*What to do*.
Only lines that contain the word "filename" are to be returned from the data below.

*Task input*.
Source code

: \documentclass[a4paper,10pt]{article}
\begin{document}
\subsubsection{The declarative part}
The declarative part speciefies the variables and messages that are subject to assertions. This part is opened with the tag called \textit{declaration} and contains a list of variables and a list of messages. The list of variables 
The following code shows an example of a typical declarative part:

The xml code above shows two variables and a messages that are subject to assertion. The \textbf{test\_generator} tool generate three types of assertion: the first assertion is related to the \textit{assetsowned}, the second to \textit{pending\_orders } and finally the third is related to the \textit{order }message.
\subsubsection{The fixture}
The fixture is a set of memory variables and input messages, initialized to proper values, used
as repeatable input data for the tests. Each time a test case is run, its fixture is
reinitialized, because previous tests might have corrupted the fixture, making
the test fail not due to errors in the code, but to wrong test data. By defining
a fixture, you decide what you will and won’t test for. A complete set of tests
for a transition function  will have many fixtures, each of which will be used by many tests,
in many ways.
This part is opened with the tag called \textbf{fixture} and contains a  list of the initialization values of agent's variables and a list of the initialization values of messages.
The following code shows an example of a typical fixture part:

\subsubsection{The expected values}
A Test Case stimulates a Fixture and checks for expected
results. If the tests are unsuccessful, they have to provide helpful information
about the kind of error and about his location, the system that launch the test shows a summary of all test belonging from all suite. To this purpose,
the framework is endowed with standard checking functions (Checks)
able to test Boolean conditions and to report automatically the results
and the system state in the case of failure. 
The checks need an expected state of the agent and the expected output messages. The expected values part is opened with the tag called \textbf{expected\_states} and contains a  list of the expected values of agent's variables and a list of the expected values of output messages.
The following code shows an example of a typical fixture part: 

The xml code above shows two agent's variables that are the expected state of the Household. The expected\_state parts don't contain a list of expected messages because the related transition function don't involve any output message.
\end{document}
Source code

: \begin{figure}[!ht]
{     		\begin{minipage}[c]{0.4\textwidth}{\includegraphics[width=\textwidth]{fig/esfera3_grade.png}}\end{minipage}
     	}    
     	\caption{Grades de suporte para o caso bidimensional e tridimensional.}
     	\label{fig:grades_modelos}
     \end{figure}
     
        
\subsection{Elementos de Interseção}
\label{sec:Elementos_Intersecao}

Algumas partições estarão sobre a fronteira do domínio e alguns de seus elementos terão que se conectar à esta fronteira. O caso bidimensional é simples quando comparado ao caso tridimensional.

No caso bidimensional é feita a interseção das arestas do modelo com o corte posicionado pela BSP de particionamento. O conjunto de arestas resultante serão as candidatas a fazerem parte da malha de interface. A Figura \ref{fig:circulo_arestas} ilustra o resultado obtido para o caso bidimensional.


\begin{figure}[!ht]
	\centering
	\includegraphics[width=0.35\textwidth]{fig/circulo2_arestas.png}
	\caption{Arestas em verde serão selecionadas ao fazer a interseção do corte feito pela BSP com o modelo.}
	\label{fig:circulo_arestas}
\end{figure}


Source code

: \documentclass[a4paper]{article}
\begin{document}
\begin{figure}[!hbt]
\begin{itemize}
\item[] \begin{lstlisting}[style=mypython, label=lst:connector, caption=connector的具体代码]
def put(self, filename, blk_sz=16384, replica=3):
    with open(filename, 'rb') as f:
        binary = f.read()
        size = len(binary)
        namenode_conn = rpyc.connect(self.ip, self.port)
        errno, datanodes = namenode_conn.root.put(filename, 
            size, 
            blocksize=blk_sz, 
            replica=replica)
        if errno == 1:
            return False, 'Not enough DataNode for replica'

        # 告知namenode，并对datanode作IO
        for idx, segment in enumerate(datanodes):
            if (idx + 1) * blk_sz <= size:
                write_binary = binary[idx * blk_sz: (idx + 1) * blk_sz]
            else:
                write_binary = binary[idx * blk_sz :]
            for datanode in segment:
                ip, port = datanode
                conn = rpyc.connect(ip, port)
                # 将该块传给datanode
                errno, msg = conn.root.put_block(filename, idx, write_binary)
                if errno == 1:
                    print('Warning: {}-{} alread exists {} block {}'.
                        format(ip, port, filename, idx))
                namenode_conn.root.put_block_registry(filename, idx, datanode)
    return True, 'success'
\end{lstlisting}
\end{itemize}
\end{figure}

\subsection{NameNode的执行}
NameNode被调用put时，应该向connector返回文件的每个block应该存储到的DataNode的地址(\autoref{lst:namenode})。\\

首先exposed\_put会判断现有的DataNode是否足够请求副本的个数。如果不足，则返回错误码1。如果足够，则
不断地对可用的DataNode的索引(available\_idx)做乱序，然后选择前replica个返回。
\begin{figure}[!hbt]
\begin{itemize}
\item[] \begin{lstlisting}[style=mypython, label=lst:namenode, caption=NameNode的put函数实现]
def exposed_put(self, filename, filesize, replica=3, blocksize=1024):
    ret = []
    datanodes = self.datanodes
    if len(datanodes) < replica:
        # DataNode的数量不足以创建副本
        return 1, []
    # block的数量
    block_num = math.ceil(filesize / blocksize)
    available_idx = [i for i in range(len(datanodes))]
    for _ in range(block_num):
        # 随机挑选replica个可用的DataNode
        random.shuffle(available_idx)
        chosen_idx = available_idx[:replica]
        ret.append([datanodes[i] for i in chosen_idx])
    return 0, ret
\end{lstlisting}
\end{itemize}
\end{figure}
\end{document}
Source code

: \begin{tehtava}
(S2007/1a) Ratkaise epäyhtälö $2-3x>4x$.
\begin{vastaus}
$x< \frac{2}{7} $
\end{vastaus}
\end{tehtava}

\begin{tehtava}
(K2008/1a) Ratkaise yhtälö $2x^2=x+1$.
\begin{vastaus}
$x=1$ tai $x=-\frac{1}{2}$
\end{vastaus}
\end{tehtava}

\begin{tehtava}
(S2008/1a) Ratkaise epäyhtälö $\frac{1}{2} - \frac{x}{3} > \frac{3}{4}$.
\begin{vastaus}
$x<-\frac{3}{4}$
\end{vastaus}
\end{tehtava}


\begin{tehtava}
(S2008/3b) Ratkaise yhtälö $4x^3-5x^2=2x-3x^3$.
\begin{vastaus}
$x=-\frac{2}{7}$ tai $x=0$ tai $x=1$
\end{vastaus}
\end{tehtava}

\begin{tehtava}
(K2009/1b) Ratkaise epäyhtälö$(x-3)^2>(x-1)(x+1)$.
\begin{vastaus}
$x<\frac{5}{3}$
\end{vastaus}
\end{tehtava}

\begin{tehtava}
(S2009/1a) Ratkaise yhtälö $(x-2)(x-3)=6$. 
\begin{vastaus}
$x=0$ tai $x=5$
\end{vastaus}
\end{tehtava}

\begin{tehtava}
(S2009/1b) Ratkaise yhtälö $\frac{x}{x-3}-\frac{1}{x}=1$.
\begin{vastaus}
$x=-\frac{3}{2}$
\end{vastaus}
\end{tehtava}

*Solution to the problem*.
def put(self, filename, blk_sz=16384, replica=3):
    with open(filename, 'rb') as f:
        errno, datanodes = namenode_conn.root.put(filename, 
                errno, msg = conn.root.put_block(filename, idx, write_binary)
                        format(ip, port, filename, idx))
                namenode_conn.root.put_block_registry(filename, idx, datanode)
def exposed_put(self, filename, filesize, replica=3, blocksize=1024):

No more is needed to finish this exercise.